№6, 2003/В творческой мастерской

Лодочка формы. Беседу вела И. Кузнецова

– Лариса, может быть, ответ на этот вопрос сложится из частностей, которые возникнут потом, но хочется спросить сразу: в чем, по-вашему, суть поэзии – в отличие от других видов литературы, искусства?

– Кто-то говорил: кратчайший путь от сердца к сердцу. Мне кажется, что поэзия и есть этот путь (это, наверное, звучит очень старомодно, потому что сейчас, в век постмодернизма – игры, пересмешничанья, ерничества, – совершенно другие функции выполняет поэзия). Каждый раз я меряю только одним: будут ли эти стихи нужны кому-нибудь? Если нет, то зачем они?
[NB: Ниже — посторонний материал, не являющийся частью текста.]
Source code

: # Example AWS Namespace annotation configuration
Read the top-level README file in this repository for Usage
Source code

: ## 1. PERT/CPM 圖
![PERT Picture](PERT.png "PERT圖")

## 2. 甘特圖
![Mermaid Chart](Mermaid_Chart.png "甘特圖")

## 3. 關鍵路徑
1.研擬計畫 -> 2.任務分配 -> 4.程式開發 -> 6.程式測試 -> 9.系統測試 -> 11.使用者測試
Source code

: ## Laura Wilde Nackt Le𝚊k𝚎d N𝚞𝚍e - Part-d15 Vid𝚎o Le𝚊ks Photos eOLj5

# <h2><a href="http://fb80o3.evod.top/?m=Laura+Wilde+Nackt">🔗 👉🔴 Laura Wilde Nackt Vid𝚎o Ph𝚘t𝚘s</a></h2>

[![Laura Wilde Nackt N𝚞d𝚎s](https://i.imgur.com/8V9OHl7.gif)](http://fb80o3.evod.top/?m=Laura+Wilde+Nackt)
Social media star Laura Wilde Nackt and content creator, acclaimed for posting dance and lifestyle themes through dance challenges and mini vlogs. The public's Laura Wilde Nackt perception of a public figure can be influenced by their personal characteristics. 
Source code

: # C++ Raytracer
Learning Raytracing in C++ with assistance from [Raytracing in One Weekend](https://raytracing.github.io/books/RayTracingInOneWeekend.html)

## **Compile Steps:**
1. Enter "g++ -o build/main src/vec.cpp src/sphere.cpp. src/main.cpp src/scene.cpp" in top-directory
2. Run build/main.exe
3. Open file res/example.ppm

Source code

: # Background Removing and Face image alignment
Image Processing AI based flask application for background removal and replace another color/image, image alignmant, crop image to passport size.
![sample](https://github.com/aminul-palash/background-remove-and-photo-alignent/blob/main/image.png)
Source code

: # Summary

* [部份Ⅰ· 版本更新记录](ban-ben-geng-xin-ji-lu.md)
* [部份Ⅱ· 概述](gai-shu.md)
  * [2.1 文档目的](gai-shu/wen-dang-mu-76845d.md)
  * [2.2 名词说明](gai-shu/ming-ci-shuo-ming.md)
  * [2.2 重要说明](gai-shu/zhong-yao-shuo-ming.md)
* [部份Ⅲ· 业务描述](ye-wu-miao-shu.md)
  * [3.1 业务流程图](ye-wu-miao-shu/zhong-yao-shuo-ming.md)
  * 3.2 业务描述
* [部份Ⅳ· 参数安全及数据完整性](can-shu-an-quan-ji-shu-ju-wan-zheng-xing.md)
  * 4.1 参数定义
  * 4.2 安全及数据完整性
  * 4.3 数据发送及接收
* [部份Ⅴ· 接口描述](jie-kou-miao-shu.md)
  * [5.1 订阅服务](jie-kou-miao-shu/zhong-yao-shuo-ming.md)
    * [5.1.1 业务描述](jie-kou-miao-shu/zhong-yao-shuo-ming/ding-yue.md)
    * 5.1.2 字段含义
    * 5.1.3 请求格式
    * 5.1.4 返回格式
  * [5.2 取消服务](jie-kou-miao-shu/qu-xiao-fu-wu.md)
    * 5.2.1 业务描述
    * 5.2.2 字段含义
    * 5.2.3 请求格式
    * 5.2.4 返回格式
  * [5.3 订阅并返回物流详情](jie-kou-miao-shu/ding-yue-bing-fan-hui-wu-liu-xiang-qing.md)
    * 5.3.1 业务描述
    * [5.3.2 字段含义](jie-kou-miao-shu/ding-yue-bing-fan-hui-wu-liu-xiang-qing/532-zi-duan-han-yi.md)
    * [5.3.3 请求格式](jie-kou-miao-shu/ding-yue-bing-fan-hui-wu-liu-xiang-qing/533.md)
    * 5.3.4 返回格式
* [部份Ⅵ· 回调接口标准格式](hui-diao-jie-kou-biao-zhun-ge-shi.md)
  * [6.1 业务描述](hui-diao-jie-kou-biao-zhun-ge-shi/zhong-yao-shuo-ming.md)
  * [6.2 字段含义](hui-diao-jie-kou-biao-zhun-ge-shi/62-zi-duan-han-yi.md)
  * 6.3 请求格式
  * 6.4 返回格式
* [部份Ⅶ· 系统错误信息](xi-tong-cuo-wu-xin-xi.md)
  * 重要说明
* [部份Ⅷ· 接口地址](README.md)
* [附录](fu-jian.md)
– То есть нужно какое-то равновесие между автором и адресатом?

– Адресат важен потом, когда стихи написаны. Вначале, когда пишешь, ты, конечно, о нем не думаешь. Это нужно прежде всего тебе. Но потом… Иногда ведь бывает так, что поэт тебе интересен, но спросишь себя: а еще когда-нибудь ты захочешь прочитать его стихи, твоя рука потянется именно к этой книжке? И ответишь: нет.

– Если взглянуть на ваши стихи с формальной точки зрения (а всегда интересно, что форма как верхняя часть айсберга имеет под собой в структуре сознания), можно заметить, что очень часто они построены как обращение к себе, самоуговаривание, урок. Чувствуете ли вы дистанцию между вашим буквальным «я» и лирическим?

– Нет, я думаю, не в дистанции тут дело. Это очень правильный вопрос, и у меня часто бывает некое «ты» в стихах – но это, конечно, я. У меня бывает потребность в разговоре, который со мной никто не может вести, кроме меня самой. Может, я бы хотела, чтобы мне сказал эти слова кто-то другой, но поскольку другой не говорит, то я говорю сама. У меня вообще очень часто стихи – как бы заклинанье от обратного: на самом деле все плохо, а я себе говорю: «скажи, что жить легко». Что-то в этом роде.

– Есть поэты, у которых мы в стихах ощущаем не то чтобы маску, но некий…

– Имидж.

– Да, и за ним очень многое может стоять. Вот, например, Борис Рыжий (я знаю, что этот человек был значим для вас). Как вы думаете, чем является это другое «я» его стихов – квинтэссенцией коллективного бессознательного или…? Или, общаясь с ним, вы не ощущали большой разницы между ним самим и тем, кто в его стихах?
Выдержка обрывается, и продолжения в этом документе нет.